* _EXERCISE_
Among the entries below, take the line with "Then in the" and the line with "As before, an", and output them and every line between them exactly, with nothing else.

##### INFORMATION #####

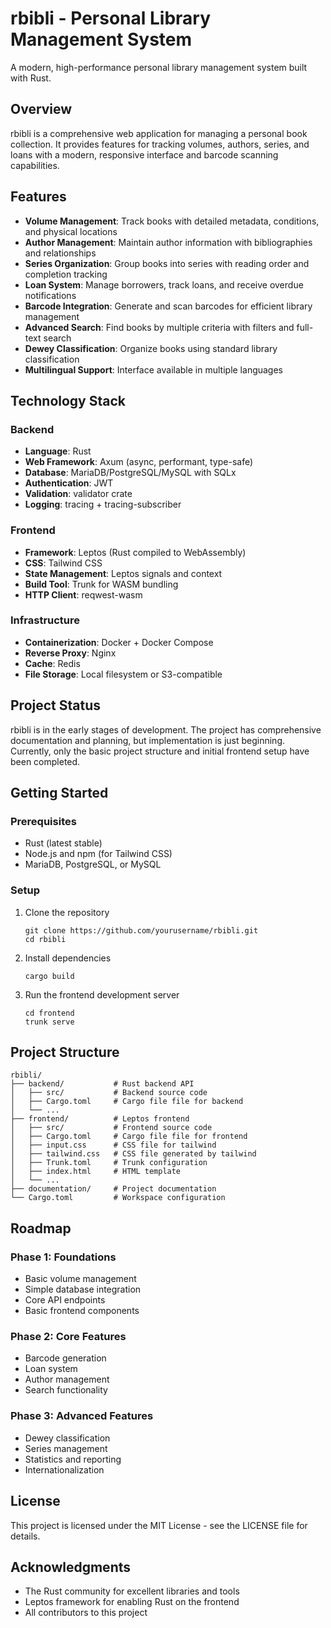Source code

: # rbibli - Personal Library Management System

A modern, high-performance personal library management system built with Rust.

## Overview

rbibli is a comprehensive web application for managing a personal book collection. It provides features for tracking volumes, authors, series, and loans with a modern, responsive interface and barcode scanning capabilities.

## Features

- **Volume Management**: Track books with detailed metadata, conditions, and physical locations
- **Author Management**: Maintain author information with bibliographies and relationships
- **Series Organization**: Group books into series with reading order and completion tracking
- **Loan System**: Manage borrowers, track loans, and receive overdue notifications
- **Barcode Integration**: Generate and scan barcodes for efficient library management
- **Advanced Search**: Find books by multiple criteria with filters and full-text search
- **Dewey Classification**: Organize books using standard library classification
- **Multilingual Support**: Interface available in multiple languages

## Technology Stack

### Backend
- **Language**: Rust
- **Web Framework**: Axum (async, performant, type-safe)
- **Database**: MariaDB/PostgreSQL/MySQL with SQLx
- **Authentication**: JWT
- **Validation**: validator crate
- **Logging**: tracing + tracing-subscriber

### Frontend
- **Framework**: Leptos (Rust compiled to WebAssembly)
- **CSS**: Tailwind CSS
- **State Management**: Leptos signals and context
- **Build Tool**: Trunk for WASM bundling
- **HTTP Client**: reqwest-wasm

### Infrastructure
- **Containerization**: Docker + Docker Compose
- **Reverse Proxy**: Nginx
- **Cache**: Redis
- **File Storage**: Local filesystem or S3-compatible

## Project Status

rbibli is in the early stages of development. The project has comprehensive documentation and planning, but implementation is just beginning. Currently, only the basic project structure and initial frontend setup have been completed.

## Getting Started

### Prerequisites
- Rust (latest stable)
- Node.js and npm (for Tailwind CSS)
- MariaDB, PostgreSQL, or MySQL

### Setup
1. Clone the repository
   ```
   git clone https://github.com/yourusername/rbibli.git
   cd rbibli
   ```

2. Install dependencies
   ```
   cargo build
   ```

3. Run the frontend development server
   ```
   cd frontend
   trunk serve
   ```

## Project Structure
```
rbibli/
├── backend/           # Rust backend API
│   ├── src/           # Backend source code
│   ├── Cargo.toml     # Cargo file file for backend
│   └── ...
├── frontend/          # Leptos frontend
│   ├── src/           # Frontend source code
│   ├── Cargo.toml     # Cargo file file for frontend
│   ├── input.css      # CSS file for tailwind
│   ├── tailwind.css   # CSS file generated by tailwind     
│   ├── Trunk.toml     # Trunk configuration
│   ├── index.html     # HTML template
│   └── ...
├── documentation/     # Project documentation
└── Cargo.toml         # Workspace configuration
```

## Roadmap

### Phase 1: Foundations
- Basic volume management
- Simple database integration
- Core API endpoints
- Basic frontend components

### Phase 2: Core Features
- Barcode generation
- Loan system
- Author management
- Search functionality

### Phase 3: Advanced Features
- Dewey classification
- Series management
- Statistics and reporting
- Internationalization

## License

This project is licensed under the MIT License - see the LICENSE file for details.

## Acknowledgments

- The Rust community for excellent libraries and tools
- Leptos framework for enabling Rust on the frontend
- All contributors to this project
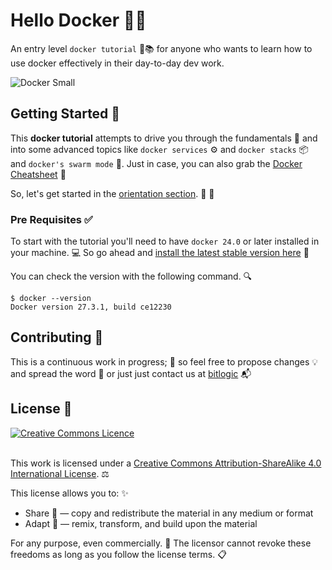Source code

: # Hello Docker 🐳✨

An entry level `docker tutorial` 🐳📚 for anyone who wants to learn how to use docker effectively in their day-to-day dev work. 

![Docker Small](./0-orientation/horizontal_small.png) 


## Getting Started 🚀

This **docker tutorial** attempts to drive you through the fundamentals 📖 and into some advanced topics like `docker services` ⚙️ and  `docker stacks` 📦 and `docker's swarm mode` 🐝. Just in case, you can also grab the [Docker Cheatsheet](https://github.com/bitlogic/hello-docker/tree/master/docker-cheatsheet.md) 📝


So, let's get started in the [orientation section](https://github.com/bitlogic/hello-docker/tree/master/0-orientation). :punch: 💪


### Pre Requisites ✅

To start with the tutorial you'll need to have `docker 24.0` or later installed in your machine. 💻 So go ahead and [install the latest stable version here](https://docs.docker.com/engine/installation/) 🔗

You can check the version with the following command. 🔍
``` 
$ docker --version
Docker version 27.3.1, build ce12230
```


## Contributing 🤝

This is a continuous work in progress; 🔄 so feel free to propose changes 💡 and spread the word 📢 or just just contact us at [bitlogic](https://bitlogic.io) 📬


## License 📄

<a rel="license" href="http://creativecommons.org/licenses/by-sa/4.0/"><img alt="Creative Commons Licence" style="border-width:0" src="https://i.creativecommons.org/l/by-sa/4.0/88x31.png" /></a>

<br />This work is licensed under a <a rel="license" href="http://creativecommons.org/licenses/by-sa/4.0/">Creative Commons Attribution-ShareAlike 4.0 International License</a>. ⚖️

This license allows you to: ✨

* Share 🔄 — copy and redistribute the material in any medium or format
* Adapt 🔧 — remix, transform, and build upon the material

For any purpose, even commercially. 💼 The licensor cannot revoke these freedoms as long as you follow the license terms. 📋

#####
##### INFORMATION #####

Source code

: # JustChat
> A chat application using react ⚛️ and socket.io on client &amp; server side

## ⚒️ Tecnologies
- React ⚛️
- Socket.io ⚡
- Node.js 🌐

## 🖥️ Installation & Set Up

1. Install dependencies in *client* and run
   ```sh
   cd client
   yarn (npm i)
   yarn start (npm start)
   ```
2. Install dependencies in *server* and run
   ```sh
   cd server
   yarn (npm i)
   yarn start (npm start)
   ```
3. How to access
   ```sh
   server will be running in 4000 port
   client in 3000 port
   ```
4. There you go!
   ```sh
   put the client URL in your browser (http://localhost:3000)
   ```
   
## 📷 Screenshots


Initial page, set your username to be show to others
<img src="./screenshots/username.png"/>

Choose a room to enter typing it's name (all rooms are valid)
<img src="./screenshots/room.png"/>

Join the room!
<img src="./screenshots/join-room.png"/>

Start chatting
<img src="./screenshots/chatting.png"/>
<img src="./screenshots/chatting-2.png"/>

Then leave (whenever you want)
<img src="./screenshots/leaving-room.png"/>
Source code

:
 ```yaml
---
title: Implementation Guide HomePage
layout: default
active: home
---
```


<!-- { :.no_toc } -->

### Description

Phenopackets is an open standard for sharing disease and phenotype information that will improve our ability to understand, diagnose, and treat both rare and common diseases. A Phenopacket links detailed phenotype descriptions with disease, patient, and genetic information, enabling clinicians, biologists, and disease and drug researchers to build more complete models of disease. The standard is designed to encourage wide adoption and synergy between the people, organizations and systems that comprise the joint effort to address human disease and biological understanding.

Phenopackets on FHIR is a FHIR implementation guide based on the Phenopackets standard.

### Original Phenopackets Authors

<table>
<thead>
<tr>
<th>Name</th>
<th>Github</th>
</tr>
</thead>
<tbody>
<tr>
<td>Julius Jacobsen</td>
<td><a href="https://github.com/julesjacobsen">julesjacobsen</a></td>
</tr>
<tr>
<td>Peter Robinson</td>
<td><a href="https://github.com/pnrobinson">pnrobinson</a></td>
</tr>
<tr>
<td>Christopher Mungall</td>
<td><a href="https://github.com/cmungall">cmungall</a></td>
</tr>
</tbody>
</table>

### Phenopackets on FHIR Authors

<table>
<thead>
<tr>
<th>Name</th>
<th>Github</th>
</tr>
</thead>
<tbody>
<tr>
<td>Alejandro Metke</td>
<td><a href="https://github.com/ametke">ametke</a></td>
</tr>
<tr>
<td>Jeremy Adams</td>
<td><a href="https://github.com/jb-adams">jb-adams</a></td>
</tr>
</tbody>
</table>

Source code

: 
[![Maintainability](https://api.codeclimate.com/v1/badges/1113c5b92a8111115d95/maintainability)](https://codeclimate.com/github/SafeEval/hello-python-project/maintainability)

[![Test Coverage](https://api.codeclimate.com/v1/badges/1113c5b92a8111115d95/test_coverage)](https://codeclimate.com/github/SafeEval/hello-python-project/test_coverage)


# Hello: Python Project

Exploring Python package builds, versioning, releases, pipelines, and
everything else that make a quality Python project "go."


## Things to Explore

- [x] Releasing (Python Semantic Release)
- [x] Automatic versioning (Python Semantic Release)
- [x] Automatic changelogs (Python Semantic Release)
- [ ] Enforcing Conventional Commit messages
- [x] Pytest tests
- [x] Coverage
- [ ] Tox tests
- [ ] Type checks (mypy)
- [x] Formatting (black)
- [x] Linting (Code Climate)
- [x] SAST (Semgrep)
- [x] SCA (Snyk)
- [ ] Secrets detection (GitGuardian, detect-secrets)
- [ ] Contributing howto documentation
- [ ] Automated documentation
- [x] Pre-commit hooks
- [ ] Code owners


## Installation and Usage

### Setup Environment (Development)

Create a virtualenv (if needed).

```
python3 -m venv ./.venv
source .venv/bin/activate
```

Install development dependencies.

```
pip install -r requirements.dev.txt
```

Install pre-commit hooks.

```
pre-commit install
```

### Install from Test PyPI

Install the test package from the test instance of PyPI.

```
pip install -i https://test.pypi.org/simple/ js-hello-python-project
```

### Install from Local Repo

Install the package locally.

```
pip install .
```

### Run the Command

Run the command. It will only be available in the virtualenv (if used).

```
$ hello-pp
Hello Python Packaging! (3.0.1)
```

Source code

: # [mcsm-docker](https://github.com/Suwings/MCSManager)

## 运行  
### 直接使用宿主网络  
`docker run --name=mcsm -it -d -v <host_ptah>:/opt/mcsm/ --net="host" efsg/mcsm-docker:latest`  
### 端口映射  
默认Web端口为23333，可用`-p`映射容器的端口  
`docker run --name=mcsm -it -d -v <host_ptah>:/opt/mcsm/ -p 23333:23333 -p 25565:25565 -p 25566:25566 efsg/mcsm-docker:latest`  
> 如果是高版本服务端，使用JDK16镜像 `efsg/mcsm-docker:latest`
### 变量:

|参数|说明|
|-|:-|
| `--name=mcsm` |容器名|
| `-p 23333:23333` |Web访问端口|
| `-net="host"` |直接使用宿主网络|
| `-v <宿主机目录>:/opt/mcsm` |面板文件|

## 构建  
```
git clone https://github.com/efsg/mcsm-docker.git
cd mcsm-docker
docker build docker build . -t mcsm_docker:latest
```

#####
##### INFORMATION #####

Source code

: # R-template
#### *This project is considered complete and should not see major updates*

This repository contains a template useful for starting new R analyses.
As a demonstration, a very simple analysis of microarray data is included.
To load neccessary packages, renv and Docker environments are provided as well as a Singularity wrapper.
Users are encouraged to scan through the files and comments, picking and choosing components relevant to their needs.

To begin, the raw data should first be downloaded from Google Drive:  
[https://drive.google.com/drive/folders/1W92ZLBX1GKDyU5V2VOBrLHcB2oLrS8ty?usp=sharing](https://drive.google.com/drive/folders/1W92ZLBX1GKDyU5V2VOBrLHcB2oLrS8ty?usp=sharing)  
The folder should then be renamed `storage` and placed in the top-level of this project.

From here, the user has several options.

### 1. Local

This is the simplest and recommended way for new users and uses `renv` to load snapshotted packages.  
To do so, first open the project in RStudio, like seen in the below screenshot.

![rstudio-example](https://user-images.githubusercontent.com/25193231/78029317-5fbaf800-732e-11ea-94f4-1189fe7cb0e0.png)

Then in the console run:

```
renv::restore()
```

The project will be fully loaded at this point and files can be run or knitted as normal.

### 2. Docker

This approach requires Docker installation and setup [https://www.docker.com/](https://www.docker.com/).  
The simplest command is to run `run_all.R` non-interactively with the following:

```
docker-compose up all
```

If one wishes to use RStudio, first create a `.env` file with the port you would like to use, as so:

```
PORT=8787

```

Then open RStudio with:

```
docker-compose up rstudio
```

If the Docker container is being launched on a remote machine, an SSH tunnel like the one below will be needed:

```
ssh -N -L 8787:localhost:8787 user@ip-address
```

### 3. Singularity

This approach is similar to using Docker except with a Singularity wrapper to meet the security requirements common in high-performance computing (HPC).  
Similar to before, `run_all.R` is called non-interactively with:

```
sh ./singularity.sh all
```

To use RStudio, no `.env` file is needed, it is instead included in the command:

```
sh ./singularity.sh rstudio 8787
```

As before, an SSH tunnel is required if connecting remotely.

#####

* _WRITTEN ANSWER_
Then in the console run:

```
renv::restore()
```

The project will be fully loaded at this point and files can be run or knitted as normal.

### 2. Docker

This approach requires Docker installation and setup [https://www.docker.com/](https://www.docker.com/).  
The simplest command is to run `run_all.R` non-interactively with the following:

```
docker-compose up all
```

If one wishes to use RStudio, first create a `.env` file with the port you would like to use, as so:

```
PORT=8787

```

Then open RStudio with:

```
docker-compose up rstudio
```

If the Docker container is being launched on a remote machine, an SSH tunnel like the one below will be needed:

```
ssh -N -L 8787:localhost:8787 user@ip-address
```

### 3. Singularity

This approach is similar to using Docker except with a Singularity wrapper to meet the security requirements common in high-performance computing (HPC).  
Similar to before, `run_all.R` is called non-interactively with:

```
sh ./singularity.sh all
```

To use RStudio, no `.env` file is needed, it is instead included in the command:

```
sh ./singularity.sh rstudio 8787
```

As before, an SSH tunnel is required if connecting remotely.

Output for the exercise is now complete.